(MarketWatch) -- Ken Lewis, the beleaguered chief executive at Bank of America Corp., will face a closely watched proxy vote at the company's annual meeting on Wednesday when shareholders decide whether he keeps his board seat as chairman at the banking giant.
There should be plenty of angry shareholders and protest signs at Bank of America's annual meeting in Charlotte, N.C.
Shareholders will vote on the election to the board of a slate of 18 nominees, including Lewis, who is both CEO and chairman. There will also be a vote on whether the post of chairman should be independent.
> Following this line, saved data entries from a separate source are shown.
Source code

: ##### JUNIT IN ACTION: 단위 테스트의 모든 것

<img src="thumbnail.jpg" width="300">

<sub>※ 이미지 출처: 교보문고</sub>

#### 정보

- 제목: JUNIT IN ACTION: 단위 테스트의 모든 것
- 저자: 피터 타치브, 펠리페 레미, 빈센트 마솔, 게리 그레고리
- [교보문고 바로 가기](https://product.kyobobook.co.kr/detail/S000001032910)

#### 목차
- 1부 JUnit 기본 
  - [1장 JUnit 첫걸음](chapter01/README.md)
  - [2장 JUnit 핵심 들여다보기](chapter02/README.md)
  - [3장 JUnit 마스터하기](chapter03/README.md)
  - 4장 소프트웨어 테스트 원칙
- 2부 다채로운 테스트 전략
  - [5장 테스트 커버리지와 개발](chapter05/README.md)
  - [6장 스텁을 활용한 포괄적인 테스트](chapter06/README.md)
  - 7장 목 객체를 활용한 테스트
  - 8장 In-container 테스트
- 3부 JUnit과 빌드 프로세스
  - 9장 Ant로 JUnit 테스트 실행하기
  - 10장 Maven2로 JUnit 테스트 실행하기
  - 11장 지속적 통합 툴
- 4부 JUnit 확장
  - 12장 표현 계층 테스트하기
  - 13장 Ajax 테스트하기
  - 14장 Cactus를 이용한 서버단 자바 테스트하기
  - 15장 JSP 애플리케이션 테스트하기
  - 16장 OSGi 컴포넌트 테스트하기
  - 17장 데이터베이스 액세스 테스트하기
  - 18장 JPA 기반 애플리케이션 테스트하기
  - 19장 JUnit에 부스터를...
Lewis has taken considerable flack over the precipitous drop in shares of Bank of America and its most recent ambitious acquisitions: mortgage lender Countrywide Financial and troubled broker Merrill Lynch.
Several shareholder groups and proxy advisers such as Change to Win Investment Group and Risk Metrics have lobbied to vote against Lewis, O. Temple Sloan -- the board's lead director -- and other directors. They have accused Lewis of "empire-building" as well as a shotgun wedding with Merrill in which he failed to disclose risks of the 2008 deal to shareholders.
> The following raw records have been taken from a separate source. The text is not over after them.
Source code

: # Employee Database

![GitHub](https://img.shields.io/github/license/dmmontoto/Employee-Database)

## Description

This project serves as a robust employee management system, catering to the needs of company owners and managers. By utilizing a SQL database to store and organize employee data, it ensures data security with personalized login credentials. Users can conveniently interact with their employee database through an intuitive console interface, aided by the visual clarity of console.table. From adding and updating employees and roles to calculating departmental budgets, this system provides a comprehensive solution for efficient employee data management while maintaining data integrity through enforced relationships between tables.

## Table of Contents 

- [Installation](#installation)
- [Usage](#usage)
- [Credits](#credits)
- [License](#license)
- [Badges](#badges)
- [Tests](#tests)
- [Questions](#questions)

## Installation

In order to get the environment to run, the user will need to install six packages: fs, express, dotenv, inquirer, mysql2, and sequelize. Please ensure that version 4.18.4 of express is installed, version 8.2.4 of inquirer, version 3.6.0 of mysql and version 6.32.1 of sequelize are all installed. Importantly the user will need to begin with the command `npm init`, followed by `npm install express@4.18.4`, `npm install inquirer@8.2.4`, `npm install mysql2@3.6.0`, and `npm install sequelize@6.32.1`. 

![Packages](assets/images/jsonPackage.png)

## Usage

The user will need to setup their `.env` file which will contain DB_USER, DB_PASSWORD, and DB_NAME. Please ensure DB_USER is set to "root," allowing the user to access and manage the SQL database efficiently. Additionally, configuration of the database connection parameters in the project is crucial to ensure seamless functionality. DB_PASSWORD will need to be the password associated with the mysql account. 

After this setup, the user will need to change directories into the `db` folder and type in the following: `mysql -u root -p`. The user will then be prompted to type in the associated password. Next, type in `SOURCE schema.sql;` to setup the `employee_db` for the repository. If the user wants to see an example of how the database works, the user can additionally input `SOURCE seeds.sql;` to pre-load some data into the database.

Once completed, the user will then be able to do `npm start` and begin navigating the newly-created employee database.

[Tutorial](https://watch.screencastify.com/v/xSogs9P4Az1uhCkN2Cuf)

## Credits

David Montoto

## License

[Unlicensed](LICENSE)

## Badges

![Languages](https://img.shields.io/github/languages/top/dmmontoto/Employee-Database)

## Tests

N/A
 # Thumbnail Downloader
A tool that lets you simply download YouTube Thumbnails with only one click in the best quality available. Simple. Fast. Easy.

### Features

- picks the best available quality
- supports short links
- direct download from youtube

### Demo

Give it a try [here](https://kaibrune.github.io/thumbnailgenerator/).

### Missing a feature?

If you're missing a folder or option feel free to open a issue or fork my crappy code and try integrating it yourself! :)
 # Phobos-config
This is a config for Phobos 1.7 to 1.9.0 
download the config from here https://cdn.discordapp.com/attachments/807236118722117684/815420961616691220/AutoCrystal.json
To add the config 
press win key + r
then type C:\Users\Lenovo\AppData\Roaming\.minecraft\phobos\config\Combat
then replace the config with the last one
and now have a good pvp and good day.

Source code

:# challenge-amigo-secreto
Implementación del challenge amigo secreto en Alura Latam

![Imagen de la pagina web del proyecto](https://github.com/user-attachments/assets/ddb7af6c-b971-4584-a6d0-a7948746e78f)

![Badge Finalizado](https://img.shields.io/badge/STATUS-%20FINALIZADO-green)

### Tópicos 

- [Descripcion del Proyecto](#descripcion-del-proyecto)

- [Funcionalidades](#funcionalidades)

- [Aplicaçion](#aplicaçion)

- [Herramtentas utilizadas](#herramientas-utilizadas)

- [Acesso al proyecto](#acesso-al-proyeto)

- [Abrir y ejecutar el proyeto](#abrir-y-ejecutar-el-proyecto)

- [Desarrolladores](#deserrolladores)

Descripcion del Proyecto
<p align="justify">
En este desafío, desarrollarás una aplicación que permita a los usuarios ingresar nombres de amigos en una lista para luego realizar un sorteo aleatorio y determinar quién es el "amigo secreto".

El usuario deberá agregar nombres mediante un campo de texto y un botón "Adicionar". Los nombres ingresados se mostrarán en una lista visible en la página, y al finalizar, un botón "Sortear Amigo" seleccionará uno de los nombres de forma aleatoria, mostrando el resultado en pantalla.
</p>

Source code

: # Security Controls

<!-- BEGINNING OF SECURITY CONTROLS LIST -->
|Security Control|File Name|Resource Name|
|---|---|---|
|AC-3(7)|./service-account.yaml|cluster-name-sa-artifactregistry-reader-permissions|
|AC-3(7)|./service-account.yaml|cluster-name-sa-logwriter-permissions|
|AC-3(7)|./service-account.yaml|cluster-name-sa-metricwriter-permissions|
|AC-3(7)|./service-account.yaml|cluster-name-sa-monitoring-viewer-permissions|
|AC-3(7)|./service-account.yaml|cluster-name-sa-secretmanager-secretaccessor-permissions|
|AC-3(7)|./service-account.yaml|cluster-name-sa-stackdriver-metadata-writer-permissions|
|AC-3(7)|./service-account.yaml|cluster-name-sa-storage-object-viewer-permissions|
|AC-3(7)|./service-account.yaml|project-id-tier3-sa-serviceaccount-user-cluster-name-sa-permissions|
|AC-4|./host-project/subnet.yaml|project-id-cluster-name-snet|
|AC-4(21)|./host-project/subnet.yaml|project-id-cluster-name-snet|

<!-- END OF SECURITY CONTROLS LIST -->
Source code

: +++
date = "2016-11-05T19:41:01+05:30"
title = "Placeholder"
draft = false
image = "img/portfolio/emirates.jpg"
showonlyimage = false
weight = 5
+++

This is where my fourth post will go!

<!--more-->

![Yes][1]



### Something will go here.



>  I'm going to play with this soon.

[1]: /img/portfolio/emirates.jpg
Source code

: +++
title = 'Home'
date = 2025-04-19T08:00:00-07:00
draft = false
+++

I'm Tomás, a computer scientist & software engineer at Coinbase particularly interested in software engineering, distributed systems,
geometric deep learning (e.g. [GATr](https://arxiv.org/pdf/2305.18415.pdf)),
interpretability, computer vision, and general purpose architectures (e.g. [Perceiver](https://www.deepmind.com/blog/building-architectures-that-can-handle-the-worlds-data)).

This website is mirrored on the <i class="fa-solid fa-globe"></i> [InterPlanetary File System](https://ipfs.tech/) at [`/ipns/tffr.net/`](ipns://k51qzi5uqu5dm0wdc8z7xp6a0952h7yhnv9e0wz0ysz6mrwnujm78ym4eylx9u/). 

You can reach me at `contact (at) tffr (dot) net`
On Tuesday, a group of seven labor unions said they want the bank to prohibit brokers from casting director-election votes on behalf of investors that don't vote themselves, when shareholders consider the Lewis' fate Wednesday.
The group is focusing its attention, in part, on so called broker-non-votes. In many cases, retail investors don't vote in corporate director elections. Typically, brokers that hold these shares for investors automatically vote the uninstructed stake for the management-backed director slate.
In a letter to Bank of America's board, Change to Win contends that roughly 25% of votes scheduled to be cast at the annual meeting will be "broker votes" based on trends from previous years.